Un diplomate afghan à Ryad a affirmé lundi à l'AFP que «deux délégations, l'une du gouvernement et l'autre des talibans, vont mener des négociations en Arabie saoudite», sans préciser de calendrier pour ces pourparlers.

Les talibans, chassés du pouvoir à la fin 2001 par une coalition menée par les États-Unis, poursuivent depuis dix ans une guérilla contre le gouvernement de Kaboul et ses alliés de l'Otan toujours déployés dans le pays.

Début janvier, les rebelles ont fait un premier pas vers un éventuel processus de paix en se disant prêts à ouvrir un bureau au Qatar pour discuter avec les États-Unis. Sans mentionner le gouvernement afghan qu'ils considèrent comme une «marionnette» des Américains et ne reconnaissent pas.

Kaboul n'a de son côté jamais fait mystère de ses réticences envers l'option qatarie. «Nous avons toujours préféré l'Arabie saoudite au Qatar», a souligné lundi soir Akim Hasher, un porte-parole du gouvernement afghan, en précisant toutefois qu'aucune mesure concrète n'avait encore été prise pour y entamer des discussions.

Il n'est «pas surprenant que Kaboul ressente le besoin d'affirmer sa souveraineté en faisant appel à d'autres» pays comme l'Arabie Saoudite «qui pourraient contribuer à ce processus de discussions avec les talibans», observe Candace Rondeaux, de l'International Crisis Group.

Mais «cela ne présage rien de bon si le gouvernement afghan se sent à ce point isolé», poursuit cette analyste basée à Kaboul.

D'après un membre de la choura de Quetta, le conseil dirigeant des talibans, que l'ont dit en partie établi dans cette ville du sud-ouest du Pakistan, le choix de l'Arabie saoudite est aussi poussé par les autorités pakistanaises.
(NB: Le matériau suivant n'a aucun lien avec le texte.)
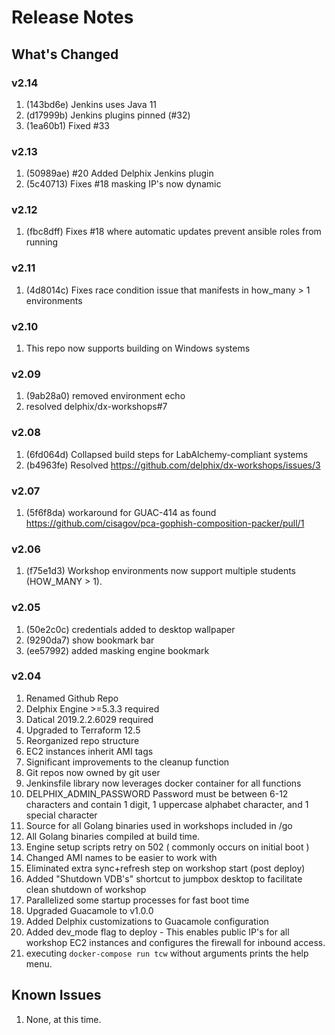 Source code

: # Release Notes

## What's Changed

### v2.14

1. (143bd6e) Jenkins uses Java 11
2. (d17999b) Jenkins plugins pinned (#32)
3. (1ea60b1) Fixed #33

### v2.13

1. (50989ae) #20 Added Delphix Jenkins plugin
2. (5c40713) Fixes #18 masking IP's now dynamic

### v2.12

1. (fbc8dff) Fixes #18 where automatic updates prevent ansible roles from running 

### v2.11
1. (4d8014c) Fixes race condition issue that manifests in how_many > 1 environments

### v2.10
1. This repo now supports building on Windows systems

### v2.09
1. (9ab28a0) removed environment echo
2. resolved delphix/dx-workshops#7

### v2.08

1. (6fd064d) Collapsed build steps for LabAlchemy-compliant systems
2. (b4963fe) Resolved https://github.com/delphix/dx-workshops/issues/3

### v2.07

1. (5f6f8da) workaround for GUAC-414 as found https://github.com/cisagov/pca-gophish-composition-packer/pull/1

### v2.06

1. (f75e1d3) Workshop environments now support multiple students (HOW_MANY > 1).

### v2.05

1. (50e2c0c) credentials added to desktop wallpaper
2. (9290da7) show bookmark bar
3. (ee57992) added masking engine bookmark

### v2.04

1. Renamed Github Repo
2. Delphix Engine >=5.3.3 required
3. Datical 2019.2.2.6029 required
4. Upgraded to Terraform 12.5
5. Reorganized repo structure
6. EC2 instances inherit AMI tags
7. Significant improvements to the cleanup function
8. Git repos now owned by git user
9.  Jenkinsfile library now leverages docker container for all functions
10. DELPHIX_ADMIN_PASSWORD Password must be between 6-12 characters and contain 1 digit, 1 uppercase alphabet character, and 1 special character
11. Source for all Golang binaries used in workshops included in /go
12. All Golang binaries compiled at build time.
13. Engine setup scripts retry on 502 ( commonly occurs on initial boot )
14. Changed AMI names to be easier to work with
15. Eliminated extra sync+refresh step on workshop start (post deploy)
16. Added "Shutdown VDB's" shortcut to jumpbox desktop to facilitate clean shutdown of workshop
17. Parallelized some startup processes for fast boot time
18. Upgraded Guacamole to v1.0.0
19. Added Delphix customizations to Guacamole configuration
20. Added dev_mode flag to deploy - This enables public IP's for all workshop EC2 instances and configures the firewall for inbound access.
21. executing `docker-compose run tcw` without arguments prints the help menu.

## Known Issues

1. None, at this time. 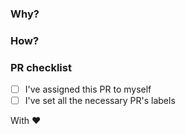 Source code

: ### Why?
<!--- Why this change is needed --->

### How?
<!--- Details about the implementation --->

<!--- Uncomment this if necessary ### Related links: --->
<!--- Any related links with additional information about the changes --->

### PR checklist
* [ ] I've assigned this PR to myself
* [ ] I've set all the necessary PR's labels

With :heart:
Selon lui, les gouvernements afghan et pakistanais poussent à l'ouverture d'un deuxième front de négociations à Ryad parce qu'ils «pensent avoir été écartés» des discussions et «veulent pouvoir les contrôler en partie».

«On pourrait penser qu'il est bon d'avoir tout le monde qui se parle. Mais je pense qu'il y a un grand danger de confusion», avertit Kate Clark, du Réseau des analystes afghans.

«Quand on pense que tous ces différents acteurs essaient d'ouvrir des discussions avec les talibans... Cela pourrait ressembler à un stratagème délibéré pour les talibans, à une tentative pour les diviser afin de les dominer ou d'en tirer quelque avantage», ajoute-t-elle.

«Le Pakistan essaie de diviser les talibans en deux parties, dont une est impliquée au Qatar sans le Pakistan et l'autre, composée de talibans pro-pakistanais qui pensent qu'ils ont été laissés de côté et qui veulent un autre bureau en Arabie saoudite», a confirmé dimanche la source talibane.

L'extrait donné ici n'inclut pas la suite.